§ Task objective: Every entry below must be repeated exactly; skip the pictures.

Stored records
——————

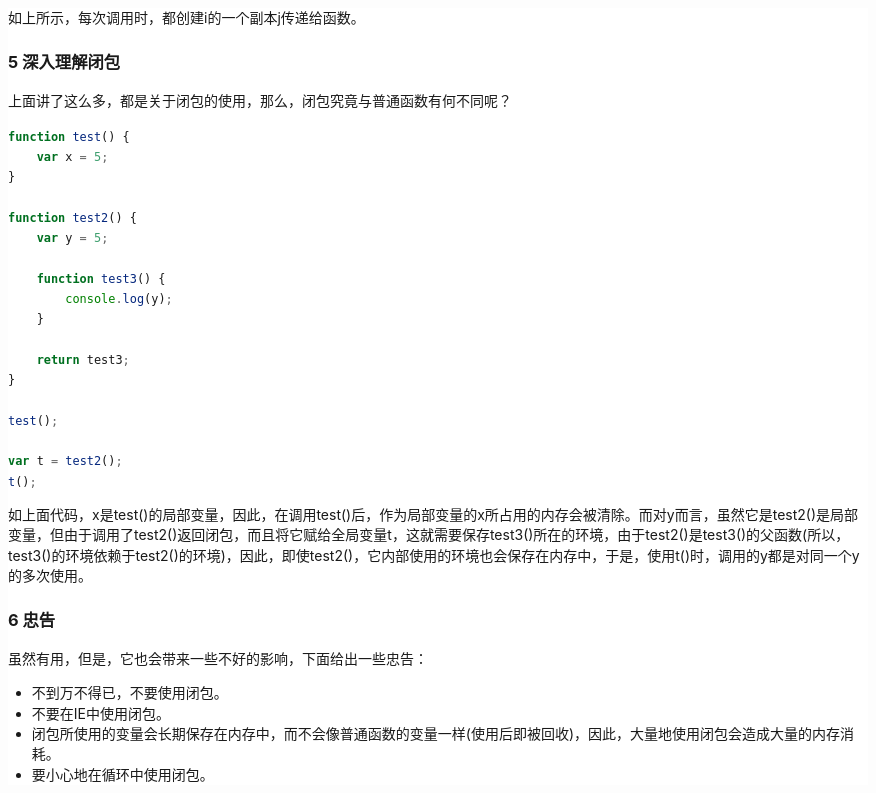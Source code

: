 如上所示，每次调用时，都创建i的一个副本j传递给函数。

### 5 深入理解闭包

上面讲了这么多，都是关于闭包的使用，那么，闭包究竟与普通函数有何不同呢？

```javascript
function test() {
	var x = 5;
}

function test2() {
	var y = 5;

	function test3() {
		console.log(y);
	}

	return test3;
}

test();

var t = test2();
t();
```

如上面代码，x是test()的局部变量，因此，在调用test()后，作为局部变量的x所占用的内存会被清除。而对y而言，虽然它是test2()是局部变量，但由于调用了test2()返回闭包，而且将它赋给全局变量t，这就需要保存test3()所在的环境，由于test2()是test3()的父函数(所以，test3()的环境依赖于test2()的环境)，因此，即使test2()，它内部使用的环境也会保存在内存中，于是，使用t()时，调用的y都是对同一个y的多次使用。

### 6 忠告

虽然有用，但是，它也会带来一些不好的影响，下面给出一些忠告：

* 不到万不得已，不要使用闭包。
* 不要在IE中使用闭包。
* 闭包所使用的变量会长期保存在内存中，而不会像普通函数的变量一样(使用后即被回收)，因此，大量地使用闭包会造成大量的内存消耗。
* 要小心地在循环中使用闭包。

——————

§ Answer to this problem:
Source code

: 如上所示，每次调用时，都创建i的一个副本j传递给函数。

### 5 深入理解闭包

上面讲了这么多，都是关于闭包的使用，那么，闭包究竟与普通函数有何不同呢？

```javascript
function test() {
	var x = 5;
}

function test2() {
	var y = 5;

	function test3() {
		console.log(y);
	}

	return test3;
}

test();

var t = test2();
t();
```

如上面代码，x是test()的局部变量，因此，在调用test()后，作为局部变量的x所占用的内存会被清除。而对y而言，虽然它是test2()是局部变量，但由于调用了test2()返回闭包，而且将它赋给全局变量t，这就需要保存test3()所在的环境，由于test2()是test3()的父函数(所以，test3()的环境依赖于test2()的环境)，因此，即使test2()，它内部使用的环境也会保存在内存中，于是，使用t()时，调用的y都是对同一个y的多次使用。

### 6 忠告

虽然有用，但是，它也会带来一些不好的影响，下面给出一些忠告：

* 不到万不得已，不要使用闭包。
* 不要在IE中使用闭包。
* 闭包所使用的变量会长期保存在内存中，而不会像普通函数的变量一样(使用后即被回收)，因此，大量地使用闭包会造成大量的内存消耗。
* 要小心地在循环中使用闭包。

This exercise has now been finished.